Input for this task »
»»

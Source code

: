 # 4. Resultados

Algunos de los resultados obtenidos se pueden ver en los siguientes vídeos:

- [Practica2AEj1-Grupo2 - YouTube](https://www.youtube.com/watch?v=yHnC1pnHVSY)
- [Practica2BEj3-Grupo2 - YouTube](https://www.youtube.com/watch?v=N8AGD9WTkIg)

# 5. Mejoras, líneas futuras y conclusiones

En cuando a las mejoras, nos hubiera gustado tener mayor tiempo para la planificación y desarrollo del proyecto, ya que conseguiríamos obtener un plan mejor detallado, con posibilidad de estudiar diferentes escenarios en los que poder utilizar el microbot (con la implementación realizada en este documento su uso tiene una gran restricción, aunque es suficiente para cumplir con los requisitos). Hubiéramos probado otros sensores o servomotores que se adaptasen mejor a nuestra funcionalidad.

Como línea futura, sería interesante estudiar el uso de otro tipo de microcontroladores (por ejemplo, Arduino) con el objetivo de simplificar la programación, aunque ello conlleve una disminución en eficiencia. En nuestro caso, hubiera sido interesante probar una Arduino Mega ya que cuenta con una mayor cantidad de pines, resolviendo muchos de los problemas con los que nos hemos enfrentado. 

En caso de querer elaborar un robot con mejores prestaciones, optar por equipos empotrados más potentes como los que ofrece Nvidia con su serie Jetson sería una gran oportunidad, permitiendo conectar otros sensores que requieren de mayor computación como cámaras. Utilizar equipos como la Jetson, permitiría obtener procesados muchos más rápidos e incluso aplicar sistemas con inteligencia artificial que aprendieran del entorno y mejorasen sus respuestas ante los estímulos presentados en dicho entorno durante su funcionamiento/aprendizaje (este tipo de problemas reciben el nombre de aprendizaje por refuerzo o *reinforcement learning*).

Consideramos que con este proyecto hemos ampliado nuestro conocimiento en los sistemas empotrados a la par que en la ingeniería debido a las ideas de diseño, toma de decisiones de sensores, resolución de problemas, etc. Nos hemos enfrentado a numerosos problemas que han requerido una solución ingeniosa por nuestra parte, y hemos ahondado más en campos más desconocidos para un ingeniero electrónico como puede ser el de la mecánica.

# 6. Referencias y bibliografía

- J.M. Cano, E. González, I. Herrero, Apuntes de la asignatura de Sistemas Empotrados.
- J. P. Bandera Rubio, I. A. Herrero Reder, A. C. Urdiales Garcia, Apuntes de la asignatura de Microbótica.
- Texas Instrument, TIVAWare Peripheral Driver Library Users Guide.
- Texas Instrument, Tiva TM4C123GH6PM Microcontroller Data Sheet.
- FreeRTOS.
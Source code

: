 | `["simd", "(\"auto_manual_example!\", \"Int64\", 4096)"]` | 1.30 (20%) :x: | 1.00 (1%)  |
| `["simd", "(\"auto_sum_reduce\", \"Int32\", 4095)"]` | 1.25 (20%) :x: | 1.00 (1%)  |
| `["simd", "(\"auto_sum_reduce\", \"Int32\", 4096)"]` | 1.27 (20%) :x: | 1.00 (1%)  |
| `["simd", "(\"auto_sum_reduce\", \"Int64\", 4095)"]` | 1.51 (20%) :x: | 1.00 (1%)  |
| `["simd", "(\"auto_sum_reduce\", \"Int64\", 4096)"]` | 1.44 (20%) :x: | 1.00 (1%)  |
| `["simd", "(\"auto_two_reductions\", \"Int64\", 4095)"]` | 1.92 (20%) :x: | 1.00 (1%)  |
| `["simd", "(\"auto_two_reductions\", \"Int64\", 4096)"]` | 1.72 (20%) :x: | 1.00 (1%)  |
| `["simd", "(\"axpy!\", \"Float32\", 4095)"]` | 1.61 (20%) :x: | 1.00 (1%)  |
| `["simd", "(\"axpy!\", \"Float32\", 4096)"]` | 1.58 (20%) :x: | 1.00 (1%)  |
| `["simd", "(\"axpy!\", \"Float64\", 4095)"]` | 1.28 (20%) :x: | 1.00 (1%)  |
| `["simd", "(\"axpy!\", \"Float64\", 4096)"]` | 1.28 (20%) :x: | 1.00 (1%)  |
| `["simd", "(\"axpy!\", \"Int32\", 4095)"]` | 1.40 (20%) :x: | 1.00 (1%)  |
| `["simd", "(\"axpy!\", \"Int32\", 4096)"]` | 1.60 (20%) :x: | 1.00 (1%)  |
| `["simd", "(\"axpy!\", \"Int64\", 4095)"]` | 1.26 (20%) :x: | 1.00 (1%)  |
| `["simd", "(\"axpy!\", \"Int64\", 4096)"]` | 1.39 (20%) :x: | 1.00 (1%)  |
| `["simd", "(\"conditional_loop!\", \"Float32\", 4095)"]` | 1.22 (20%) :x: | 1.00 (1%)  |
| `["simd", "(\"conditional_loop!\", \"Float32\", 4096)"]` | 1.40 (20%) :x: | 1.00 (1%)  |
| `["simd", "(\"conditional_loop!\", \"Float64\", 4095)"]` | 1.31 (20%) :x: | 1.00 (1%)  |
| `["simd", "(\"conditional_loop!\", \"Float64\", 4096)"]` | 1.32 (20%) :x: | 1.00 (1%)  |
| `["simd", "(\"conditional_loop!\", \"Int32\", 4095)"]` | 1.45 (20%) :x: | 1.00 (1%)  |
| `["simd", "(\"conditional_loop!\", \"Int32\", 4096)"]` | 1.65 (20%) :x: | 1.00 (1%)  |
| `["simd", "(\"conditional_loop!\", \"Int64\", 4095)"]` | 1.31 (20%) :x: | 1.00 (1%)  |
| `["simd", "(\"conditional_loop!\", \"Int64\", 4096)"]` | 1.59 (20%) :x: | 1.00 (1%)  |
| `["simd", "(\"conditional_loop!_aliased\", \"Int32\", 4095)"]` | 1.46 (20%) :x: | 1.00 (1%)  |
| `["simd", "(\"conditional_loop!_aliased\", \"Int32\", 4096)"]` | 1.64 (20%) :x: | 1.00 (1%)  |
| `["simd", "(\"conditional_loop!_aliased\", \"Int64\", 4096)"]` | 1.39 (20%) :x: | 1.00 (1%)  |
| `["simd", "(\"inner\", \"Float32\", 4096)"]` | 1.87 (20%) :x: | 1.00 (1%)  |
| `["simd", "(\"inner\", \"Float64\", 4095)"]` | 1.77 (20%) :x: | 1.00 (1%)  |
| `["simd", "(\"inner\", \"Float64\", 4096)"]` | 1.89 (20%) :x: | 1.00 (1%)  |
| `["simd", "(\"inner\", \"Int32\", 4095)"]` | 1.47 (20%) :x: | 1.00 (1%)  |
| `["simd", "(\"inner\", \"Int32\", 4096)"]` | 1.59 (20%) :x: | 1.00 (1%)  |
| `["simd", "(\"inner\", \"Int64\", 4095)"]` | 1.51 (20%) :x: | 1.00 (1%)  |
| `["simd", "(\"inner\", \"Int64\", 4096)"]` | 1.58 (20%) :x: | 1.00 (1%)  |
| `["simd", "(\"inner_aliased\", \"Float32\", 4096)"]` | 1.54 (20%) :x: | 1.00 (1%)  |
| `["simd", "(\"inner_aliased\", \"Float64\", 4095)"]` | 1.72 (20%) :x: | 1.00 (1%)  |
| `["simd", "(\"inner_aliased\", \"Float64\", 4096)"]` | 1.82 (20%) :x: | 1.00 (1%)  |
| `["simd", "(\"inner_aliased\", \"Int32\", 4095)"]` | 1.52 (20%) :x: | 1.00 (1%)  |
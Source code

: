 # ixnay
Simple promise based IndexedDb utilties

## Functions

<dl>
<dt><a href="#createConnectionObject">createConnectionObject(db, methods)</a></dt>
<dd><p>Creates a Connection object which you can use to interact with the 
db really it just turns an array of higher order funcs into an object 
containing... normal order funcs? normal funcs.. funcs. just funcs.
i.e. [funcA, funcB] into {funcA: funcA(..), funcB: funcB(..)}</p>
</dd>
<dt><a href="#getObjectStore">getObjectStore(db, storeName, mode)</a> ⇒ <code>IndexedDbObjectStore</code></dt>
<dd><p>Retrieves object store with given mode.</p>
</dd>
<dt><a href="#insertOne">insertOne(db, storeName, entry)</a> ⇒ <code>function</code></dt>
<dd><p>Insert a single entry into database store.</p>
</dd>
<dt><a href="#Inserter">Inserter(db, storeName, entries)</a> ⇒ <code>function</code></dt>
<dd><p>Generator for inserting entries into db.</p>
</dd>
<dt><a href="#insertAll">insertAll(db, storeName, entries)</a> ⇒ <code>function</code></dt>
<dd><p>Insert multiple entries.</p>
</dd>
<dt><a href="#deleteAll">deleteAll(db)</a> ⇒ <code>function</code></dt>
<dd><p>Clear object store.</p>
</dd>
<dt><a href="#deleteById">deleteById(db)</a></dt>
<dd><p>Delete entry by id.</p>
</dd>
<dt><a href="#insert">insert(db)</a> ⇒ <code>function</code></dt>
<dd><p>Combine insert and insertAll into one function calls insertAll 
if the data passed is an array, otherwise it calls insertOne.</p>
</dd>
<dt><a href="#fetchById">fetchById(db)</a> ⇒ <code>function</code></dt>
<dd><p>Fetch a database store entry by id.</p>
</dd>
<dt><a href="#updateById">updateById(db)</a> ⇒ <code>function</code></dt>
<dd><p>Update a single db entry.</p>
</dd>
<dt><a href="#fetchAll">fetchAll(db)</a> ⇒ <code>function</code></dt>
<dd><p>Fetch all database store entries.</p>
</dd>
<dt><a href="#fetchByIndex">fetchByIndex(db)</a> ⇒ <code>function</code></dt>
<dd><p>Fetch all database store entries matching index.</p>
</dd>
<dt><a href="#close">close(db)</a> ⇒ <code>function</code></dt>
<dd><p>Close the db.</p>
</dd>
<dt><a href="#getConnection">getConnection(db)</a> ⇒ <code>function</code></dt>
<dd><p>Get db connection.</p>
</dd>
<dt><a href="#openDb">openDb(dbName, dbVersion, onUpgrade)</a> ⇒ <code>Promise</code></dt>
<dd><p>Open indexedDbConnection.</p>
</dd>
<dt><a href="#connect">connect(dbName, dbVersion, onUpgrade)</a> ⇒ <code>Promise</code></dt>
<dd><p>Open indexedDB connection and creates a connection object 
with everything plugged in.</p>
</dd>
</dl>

««

Show every line above in which the word "single" is found.

<dd><p>Insert a single entry into database store.</p>
<dd><p>Update a single db entry.</p>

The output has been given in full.